- **EXERCISE DESCRIPTION**: In the records that follow, find each line with "target" and pull it out.

- **SOURCE DATA**:
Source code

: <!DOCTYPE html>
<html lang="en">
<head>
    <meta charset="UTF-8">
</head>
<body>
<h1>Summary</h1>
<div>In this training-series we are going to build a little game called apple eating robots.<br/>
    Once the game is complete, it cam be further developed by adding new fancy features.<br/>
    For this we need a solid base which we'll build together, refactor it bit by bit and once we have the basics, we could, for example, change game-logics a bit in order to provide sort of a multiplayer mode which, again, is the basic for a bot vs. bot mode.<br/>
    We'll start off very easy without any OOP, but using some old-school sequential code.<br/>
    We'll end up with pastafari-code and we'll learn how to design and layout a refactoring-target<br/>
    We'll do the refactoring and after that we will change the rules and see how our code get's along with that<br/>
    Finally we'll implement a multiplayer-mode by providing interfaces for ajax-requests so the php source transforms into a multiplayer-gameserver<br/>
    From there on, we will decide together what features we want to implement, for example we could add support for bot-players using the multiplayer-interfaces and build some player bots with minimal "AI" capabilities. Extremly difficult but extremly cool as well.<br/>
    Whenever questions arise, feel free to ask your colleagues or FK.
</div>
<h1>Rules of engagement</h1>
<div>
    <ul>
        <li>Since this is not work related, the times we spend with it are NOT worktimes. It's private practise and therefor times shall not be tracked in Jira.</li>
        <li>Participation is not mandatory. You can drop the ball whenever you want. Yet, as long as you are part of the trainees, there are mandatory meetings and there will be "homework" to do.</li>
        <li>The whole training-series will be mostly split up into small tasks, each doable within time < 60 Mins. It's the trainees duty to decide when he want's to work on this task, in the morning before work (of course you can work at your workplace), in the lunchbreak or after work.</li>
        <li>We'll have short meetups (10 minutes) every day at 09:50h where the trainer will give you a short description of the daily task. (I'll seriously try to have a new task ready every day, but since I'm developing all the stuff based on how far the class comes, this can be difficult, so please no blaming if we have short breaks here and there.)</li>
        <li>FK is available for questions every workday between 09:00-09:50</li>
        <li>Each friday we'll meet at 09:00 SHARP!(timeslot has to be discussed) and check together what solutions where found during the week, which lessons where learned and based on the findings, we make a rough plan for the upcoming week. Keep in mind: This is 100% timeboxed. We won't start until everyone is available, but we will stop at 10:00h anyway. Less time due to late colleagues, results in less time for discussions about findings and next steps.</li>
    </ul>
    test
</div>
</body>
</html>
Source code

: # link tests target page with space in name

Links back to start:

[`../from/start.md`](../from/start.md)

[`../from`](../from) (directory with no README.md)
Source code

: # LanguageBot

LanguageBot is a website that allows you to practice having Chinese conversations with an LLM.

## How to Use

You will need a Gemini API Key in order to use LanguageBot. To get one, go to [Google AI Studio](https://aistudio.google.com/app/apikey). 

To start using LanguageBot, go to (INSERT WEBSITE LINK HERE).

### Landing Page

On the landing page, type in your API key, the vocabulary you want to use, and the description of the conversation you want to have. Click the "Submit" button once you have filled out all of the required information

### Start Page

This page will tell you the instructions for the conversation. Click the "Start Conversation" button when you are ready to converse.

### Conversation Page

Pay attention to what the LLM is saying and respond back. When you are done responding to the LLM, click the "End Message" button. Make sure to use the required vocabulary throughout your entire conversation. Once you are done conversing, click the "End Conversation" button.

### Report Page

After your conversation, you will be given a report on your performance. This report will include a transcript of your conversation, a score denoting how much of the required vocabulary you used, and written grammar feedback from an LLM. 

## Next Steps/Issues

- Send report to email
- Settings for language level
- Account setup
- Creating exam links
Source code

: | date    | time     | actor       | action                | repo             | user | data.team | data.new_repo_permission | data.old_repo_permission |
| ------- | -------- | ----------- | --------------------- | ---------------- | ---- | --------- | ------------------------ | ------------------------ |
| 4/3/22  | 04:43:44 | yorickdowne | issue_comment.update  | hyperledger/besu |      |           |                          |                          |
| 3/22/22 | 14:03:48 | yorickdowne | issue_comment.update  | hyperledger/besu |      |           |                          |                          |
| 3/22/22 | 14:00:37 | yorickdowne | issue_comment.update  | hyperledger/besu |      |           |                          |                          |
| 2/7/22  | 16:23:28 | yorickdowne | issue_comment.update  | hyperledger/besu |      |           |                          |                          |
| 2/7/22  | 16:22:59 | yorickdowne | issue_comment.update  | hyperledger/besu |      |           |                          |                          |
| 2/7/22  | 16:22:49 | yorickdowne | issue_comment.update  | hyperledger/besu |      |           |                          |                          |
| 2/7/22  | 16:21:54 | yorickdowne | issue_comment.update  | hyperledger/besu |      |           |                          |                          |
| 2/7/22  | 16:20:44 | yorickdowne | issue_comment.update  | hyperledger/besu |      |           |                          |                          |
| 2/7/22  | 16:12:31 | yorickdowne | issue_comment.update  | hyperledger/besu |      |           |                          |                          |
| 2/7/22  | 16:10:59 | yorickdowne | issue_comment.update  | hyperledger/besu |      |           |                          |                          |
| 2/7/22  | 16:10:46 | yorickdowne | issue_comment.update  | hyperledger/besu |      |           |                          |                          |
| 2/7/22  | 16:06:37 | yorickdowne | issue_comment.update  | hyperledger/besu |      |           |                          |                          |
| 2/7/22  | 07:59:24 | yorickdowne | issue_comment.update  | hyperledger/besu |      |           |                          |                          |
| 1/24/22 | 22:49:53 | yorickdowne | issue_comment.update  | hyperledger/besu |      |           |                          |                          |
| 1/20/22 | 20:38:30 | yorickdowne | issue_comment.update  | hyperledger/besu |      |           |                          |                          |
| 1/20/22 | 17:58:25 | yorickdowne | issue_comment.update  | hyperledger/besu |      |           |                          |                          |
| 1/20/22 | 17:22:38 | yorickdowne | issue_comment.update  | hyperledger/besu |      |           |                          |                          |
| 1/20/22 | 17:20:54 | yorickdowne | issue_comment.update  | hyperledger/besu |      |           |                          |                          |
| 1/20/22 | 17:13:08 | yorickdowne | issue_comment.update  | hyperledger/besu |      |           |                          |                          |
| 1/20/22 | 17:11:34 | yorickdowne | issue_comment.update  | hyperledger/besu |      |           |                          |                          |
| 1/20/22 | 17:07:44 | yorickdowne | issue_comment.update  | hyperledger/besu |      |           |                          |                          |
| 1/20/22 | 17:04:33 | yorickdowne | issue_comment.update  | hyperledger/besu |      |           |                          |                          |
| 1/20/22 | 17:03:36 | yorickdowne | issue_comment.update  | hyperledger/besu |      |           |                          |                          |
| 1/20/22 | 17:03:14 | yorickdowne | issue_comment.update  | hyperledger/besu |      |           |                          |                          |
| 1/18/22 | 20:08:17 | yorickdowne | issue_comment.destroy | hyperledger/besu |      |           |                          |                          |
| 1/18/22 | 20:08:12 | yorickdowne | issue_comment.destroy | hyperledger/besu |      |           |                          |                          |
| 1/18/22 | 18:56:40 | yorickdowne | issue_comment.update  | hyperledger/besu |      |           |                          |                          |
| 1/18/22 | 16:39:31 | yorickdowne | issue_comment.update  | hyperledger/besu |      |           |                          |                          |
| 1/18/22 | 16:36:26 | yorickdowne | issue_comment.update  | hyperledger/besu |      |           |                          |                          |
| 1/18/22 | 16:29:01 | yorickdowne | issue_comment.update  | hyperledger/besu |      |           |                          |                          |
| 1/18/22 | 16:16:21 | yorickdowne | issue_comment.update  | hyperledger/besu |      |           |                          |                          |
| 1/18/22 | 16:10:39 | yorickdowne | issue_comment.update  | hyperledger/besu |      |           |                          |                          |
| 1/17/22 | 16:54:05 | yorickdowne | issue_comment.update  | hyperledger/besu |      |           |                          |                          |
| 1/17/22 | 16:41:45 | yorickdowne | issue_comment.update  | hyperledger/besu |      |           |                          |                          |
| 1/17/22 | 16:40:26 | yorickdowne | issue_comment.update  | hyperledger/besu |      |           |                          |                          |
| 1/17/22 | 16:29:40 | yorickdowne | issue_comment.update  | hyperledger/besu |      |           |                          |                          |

- **ANSWER SPACE**:
    We'll end up with pastafari-code and we'll learn how to design and layout a refactoring-target<br/>
: # link tests target page with space in name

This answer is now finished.